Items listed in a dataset
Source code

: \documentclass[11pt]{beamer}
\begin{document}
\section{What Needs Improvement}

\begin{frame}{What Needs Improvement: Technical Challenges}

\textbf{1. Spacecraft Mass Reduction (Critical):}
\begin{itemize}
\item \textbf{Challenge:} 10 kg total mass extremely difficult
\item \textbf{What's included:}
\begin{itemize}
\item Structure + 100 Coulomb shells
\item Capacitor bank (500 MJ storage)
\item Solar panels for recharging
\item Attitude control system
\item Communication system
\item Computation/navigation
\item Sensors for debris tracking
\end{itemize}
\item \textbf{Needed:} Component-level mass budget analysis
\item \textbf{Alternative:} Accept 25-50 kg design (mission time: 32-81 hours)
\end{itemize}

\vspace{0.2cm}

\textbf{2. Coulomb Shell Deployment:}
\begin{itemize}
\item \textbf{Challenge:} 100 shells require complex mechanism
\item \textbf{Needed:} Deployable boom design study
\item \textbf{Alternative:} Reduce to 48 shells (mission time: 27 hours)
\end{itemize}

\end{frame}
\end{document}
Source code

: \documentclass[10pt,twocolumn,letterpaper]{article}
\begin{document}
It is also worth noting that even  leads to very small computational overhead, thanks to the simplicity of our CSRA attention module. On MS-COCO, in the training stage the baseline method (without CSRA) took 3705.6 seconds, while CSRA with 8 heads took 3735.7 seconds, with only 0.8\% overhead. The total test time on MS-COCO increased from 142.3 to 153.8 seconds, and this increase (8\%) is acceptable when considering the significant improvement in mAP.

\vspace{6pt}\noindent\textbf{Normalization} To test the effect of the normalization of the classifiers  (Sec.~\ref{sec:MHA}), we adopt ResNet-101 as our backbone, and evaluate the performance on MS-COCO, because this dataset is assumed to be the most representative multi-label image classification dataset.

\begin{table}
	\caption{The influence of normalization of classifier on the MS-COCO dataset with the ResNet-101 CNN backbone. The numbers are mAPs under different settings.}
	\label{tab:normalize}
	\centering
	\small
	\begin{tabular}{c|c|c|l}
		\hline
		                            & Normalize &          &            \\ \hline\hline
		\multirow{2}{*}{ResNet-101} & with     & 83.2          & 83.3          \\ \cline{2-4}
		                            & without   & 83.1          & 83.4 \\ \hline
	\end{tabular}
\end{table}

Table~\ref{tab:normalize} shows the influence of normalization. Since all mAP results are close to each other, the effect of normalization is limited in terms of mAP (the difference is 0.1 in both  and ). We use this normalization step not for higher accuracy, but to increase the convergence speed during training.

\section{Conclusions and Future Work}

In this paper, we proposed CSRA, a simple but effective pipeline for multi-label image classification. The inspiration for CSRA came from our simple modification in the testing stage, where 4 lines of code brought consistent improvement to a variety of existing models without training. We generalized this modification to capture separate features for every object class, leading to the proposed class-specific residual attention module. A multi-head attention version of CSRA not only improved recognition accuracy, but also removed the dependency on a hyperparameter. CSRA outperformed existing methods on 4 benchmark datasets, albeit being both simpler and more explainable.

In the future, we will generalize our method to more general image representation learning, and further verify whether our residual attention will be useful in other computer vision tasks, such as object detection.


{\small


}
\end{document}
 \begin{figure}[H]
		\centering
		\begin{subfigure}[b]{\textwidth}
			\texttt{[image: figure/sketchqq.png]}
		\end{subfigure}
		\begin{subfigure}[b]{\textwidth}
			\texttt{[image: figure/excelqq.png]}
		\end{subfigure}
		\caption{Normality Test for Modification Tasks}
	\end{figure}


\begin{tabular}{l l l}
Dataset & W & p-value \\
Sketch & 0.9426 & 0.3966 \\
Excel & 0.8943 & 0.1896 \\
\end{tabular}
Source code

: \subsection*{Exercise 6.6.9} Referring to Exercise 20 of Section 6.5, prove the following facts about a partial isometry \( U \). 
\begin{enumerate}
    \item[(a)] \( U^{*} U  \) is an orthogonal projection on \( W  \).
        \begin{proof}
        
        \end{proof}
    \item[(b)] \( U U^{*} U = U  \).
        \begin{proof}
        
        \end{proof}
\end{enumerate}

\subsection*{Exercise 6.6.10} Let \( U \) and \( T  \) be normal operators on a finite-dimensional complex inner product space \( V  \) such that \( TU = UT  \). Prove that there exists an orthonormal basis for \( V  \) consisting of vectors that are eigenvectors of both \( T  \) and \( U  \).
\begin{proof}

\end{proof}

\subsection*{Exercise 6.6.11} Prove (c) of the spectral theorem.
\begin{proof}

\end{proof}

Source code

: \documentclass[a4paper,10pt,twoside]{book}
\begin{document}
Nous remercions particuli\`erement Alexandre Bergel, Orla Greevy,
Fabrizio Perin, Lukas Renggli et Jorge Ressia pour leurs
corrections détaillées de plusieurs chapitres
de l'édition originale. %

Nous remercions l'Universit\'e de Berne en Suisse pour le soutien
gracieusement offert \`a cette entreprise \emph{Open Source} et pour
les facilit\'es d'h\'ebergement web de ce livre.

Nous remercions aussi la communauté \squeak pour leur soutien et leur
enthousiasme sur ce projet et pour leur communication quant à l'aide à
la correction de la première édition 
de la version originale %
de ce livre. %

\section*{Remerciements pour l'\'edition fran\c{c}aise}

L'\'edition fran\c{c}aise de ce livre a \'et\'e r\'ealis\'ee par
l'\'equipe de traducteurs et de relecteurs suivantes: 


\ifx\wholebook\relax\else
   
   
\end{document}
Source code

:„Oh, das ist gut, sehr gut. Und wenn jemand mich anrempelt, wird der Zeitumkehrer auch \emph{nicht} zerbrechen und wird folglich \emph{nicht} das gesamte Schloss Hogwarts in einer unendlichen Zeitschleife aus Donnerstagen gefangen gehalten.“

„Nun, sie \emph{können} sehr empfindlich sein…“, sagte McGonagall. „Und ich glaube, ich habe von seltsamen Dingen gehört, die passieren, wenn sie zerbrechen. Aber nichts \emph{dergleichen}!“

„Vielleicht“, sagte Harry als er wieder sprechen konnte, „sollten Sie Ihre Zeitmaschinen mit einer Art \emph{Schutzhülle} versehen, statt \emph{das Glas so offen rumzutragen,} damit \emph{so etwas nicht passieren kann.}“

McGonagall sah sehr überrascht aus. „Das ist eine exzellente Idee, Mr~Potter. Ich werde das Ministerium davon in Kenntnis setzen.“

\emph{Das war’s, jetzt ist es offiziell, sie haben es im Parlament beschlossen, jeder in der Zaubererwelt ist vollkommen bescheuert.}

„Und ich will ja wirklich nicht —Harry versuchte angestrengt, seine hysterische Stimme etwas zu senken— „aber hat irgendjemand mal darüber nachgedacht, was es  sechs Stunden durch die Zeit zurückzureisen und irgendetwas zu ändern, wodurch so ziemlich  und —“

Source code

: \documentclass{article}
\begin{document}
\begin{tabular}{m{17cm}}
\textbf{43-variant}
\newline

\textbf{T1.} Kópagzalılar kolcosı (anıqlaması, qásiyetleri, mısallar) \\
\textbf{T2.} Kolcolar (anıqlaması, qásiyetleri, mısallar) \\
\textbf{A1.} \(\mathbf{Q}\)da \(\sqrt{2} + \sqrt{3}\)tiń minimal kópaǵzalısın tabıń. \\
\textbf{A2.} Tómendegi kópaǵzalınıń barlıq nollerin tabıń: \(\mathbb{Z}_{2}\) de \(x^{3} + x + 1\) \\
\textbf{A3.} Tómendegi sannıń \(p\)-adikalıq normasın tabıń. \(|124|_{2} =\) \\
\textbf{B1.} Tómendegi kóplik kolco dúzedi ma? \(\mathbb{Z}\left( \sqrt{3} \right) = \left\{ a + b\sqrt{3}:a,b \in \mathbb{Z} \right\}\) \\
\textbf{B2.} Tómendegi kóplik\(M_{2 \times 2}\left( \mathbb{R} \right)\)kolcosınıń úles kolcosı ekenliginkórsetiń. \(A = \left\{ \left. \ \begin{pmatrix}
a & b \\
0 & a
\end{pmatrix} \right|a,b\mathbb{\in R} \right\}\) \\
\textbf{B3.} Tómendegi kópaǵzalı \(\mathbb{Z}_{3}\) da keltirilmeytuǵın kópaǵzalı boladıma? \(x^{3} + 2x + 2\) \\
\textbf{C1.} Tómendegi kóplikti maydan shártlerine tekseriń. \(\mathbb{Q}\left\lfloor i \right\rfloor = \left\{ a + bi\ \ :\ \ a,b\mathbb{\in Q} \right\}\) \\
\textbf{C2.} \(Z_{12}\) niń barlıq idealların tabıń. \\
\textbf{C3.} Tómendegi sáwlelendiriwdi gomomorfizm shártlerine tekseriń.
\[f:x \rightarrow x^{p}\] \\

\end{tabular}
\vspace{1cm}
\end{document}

▸ **Assigned task**
Check each line of the entries above for the word "mission". List the ones that have it.

▸ **Answer**
\item \textbf{Alternative:} Accept 25-50 kg design (mission time: 32-81 hours)
\item \textbf{Alternative:} Reduce to 48 shells (mission time: 27 hours)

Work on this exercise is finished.